- [EXERCISE REQUIREMENTS]:
Look through the listing and report every line that has "Alibaba" in it.

= = = = = = =

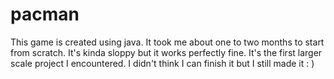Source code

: # pacman

This game is created using java. It took me about one to two months to start from scratch.
It's kinda sloppy but it works perfectly fine. It's the first larger scale project I encountered. I didn't think I can finish it but I still made it : )

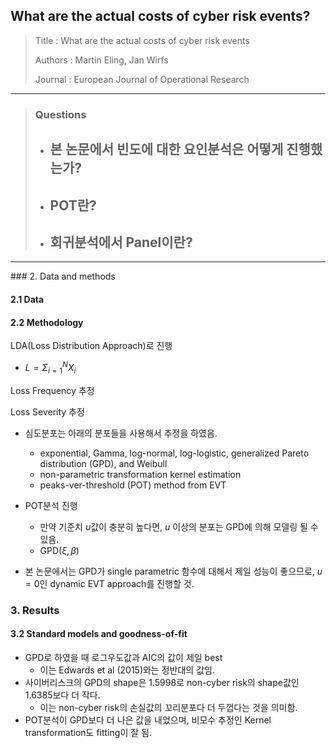 ## What are the actual costs of cyber risk events?

> Title : What are the actual costs of cyber risk events
>
> Authors : Martin Eling, Jan Wirfs
>
> Journal : European Journal of Operational Research

---

> ### Questions
>
> - 본 논문에서 **빈도에 대한 요인분석**은 어떻게 진행했는가?
>   - 
> - POT란?
>   -  
> - 회귀분석에서 Panel이란?
>   - 

<hr>
### 2. Data and methods

#### 2.1 Data



#### 2.2 Methodology

LDA(Loss Distribution Approach)로 진행

- $L = \Sigma_{i=1}^{N}X_i$

Loss Frequency  추정



Loss Severity 추정

- 심도분포는 아래의 분포들을 사용해서 추정을 하였음.
  - exponential, Gamma, log-normal, log-logistic, generalized Pareto distribution (GPD), and Weibull
  - non-parametric transformation kernel estimation
  - peaks-ver-threshold (POT) method from EVT
- POT분석 진행
  - 만약 기준치 $u$값이 충분히 높다면, $u$ 이상의 분포는 GPD에 의해 모델링 될 수 있음.
  - $\text{GPD}(\xi, \beta)$



- 본 논문에서는 GPD가 single parametric 함수에 대해서 제일 성능이 좋으므로, $u=0$인 dynamic EVT approach를 진행할 것.

### 3. Results

#### 3.2 Standard models and goodness-of-fit

- GPD로 하였을 때 로그우도값과 AIC의 값이 제일 best
  - 이는 Edwards et al (2015)와는 정반대의 값임.
- 사이버리스크의 GPD의 shape은 1.5998로 non-cyber risk의 shape값인 1.6385보다 더 작다.
  - 이는 non-cyber risk의 손실값의 꼬리분포다 더 두껍다는 것을 의미함.
- POT분석이 GPD보다 더 나은 값을 내었으며, 비모수 추정인 Kernel transformation도 fitting이 잘 됨.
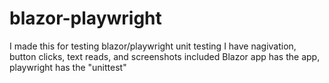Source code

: # blazor-playwright
I made this for testing blazor/playwright unit testing
I have nagivation, button clicks, text reads, and screenshots included
Blazor app has the app, playwright has the "unittest"
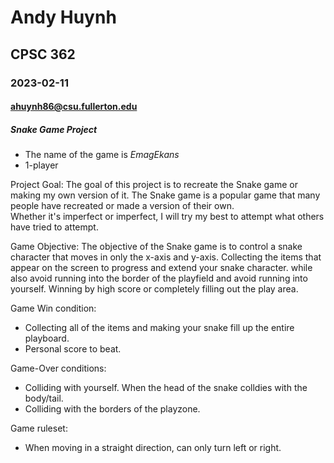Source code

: # Andy Huynh
## CPSC 362
### 2023-02-11
#### ahuynh86@csu.fullerton.edu
##### Snake Game Project

- The name of the game is *EmagEkans*
- 1-player


Project Goal:
The goal of this project is to recreate the Snake game or making my own version of it.
The Snake game is a popular game that many people have recreated or made a version of their own. 
Whether it's imperfect or imperfect, I will try my best to attempt what others have tried to attempt. 


Game Objective:
The objective of the Snake game is to control a snake character that moves in only the x-axis and y-axis.
Collecting the items that appear on the screen to progress and extend your snake character. while also 
avoid running into the border of the playfield and avoid running into yourself. Winning by high score
or completely filling out the play area.


Game Win condition:
- Collecting all of the items and making your snake fill up the entire playboard.
- Personal score to beat.

Game-Over conditions:
- Colliding with yourself. When the head of the snake colldies with the body/tail.
- Colliding with the borders of the playzone.


Game ruleset:
- When moving in a straight direction, can only turn left or right.
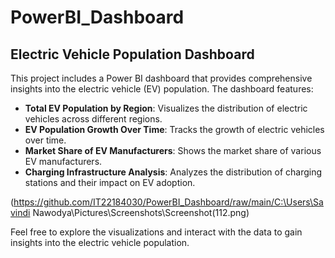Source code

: # PowerBI_Dashboard

## Electric Vehicle Population Dashboard

This project includes a Power BI dashboard that provides comprehensive insights into the electric vehicle (EV) population. The dashboard features:

- **Total EV Population by Region**: Visualizes the distribution of electric vehicles across different regions.
- **EV Population Growth Over Time**: Tracks the growth of electric vehicles over time.
- **Market Share of EV Manufacturers**: Shows the market share of various EV manufacturers.
- **Charging Infrastructure Analysis**: Analyzes the distribution of charging stations and their impact on EV adoption.

(https://github.com/IT22184030/PowerBI_Dashboard/raw/main/C:\Users\Savindi Nawodya\Pictures\Screenshots\Screenshot(112.png)

Feel free to explore the visualizations and interact with the data to gain insights into the electric vehicle population.
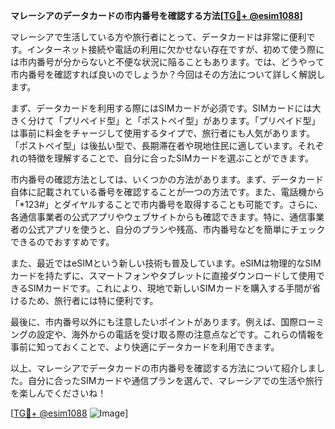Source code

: **マレーシアのデータカードの市内番号を確認する方法[[TG💪+ @esim1088](https://t.me/s/esim1088)]**

マレーシアで生活している方や旅行者にとって、データカードは非常に便利です。インターネット接続や電話の利用に欠かせない存在ですが、初めて使う際には市内番号が分からないと不便な状況に陥ることもあります。では、どうやって市内番号を確認すれば良いのでしょうか？今回はその方法について詳しく解説します。

まず、データカードを利用する際にはSIMカードが必須です。SIMカードには大きく分けて「プリペイド型」と「ポストペイ型」があります。「プリペイド型」は事前に料金をチャージして使用するタイプで、旅行者にも人気があります。「ポストペイ型」は後払い型で、長期滞在者や現地住民に適しています。それぞれの特徴を理解することで、自分に合ったSIMカードを選ぶことができます。

市内番号の確認方法としては、いくつかの方法があります。まず、データカード自体に記載されている番号を確認することが一つの方法です。また、電話機から「*123#」とダイヤルすることで市内番号を取得することも可能です。さらに、各通信事業者の公式アプリやウェブサイトからも確認できます。特に、通信事業者の公式アプリを使うと、自分のプランや残高、市内番号などを簡単にチェックできるのでおすすめです。

また、最近ではeSIMという新しい技術も普及しています。eSIMは物理的なSIMカードを持たずに、スマートフォンやタブレットに直接ダウンロードして使用できるSIMカードです。これにより、現地で新しいSIMカードを購入する手間が省けるため、旅行者には特に便利です。

最後に、市内番号以外にも注意したいポイントがあります。例えば、国際ローミングの設定や、海外からの電話を受け取る際の注意点などです。これらの情報を事前に知っておくことで、より快適にデータカードを利用できます。

以上、マレーシアでデータカードの市内番号を確認する方法について紹介しました。自分に合ったSIMカードや通信プランを選んで、マレーシアでの生活や旅行を楽しんでくださいね！

[[TG💪+ @esim1088](https://t.me/s/esim1088) ![Image](https://i.postimg.cc/Y0z9fWf4/image.png)]
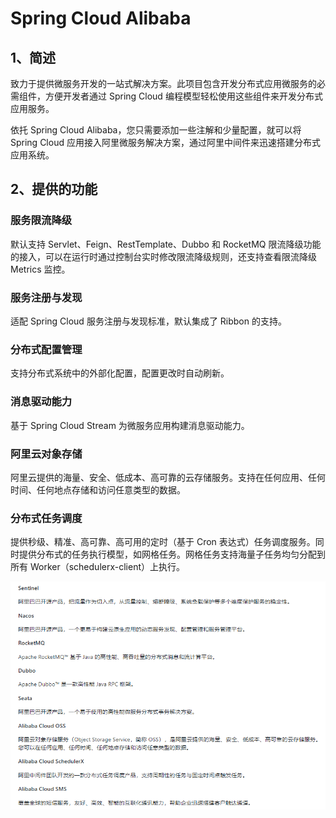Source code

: # Spring Cloud Alibaba

## 1、简述

致力于提供微服务开发的一站式解决方案。此项目包含开发分布式应用微服务的必需组件，方便开发者通过 Spring Cloud 编程模型轻松使用这些组件来开发分布式应用服务。

依托 Spring Cloud Alibaba，您只需要添加一些注解和少量配置，就可以将 Spring Cloud 应用接入阿里微服务解决方案，通过阿里中间件来迅速搭建分布式应用系统。

## 2、提供的功能

### 服务限流降级

默认支持 Servlet、Feign、RestTemplate、Dubbo 和 RocketMQ 限流降级功能的接入，可以在运行时通过控制台实时修改限流降级规则，还支持查看限流降级 Metrics 监控。

### 服务注册与发现

适配 Spring Cloud 服务注册与发现标准，默认集成了 Ribbon 的支持。

### 分布式配置管理

支持分布式系统中的外部化配置，配置更改时自动刷新。

### 消息驱动能力

基于 Spring Cloud Stream 为微服务应用构建消息驱动能力。

### 阿里云对象存储

阿里云提供的海量、安全、低成本、高可靠的云存储服务。支持在任何应用、任何时间、任何地点存储和访问任意类型的数据。

### 分布式任务调度

提供秒级、精准、高可靠、高可用的定时（基于 Cron 表达式）任务调度服务。同时提供分布式的任务执行模型，如网格任务。网格任务支持海量子任务均匀分配到所有 Worker（schedulerx-client）上执行。

![image-20220411162331084](image/image-20220411162331084.png)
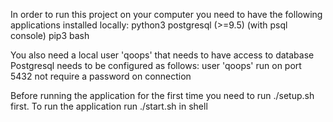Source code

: In order to run this project on your computer you need to have the following applications installed locally:
python3
postgresql (>=9.5) (with psql console)
pip3
bash

You also need a local user 'qoops' that needs to have access to database
Postgresql needs to be configured as follows:
user 'qoops'
run on port 5432
not require a password on connection

Before running the application for the first time you need to run ./setup.sh first.
To run the application run ./start.sh in shell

= = = = = = =

- [COMPLETED TASK]:
: # Spring Cloud Alibaba
依托 Spring Cloud Alibaba，您只需要添加一些注解和少量配置，就可以将 Spring Cloud 应用接入阿里微服务解决方案，通过阿里中间件来迅速搭建分布式应用系统。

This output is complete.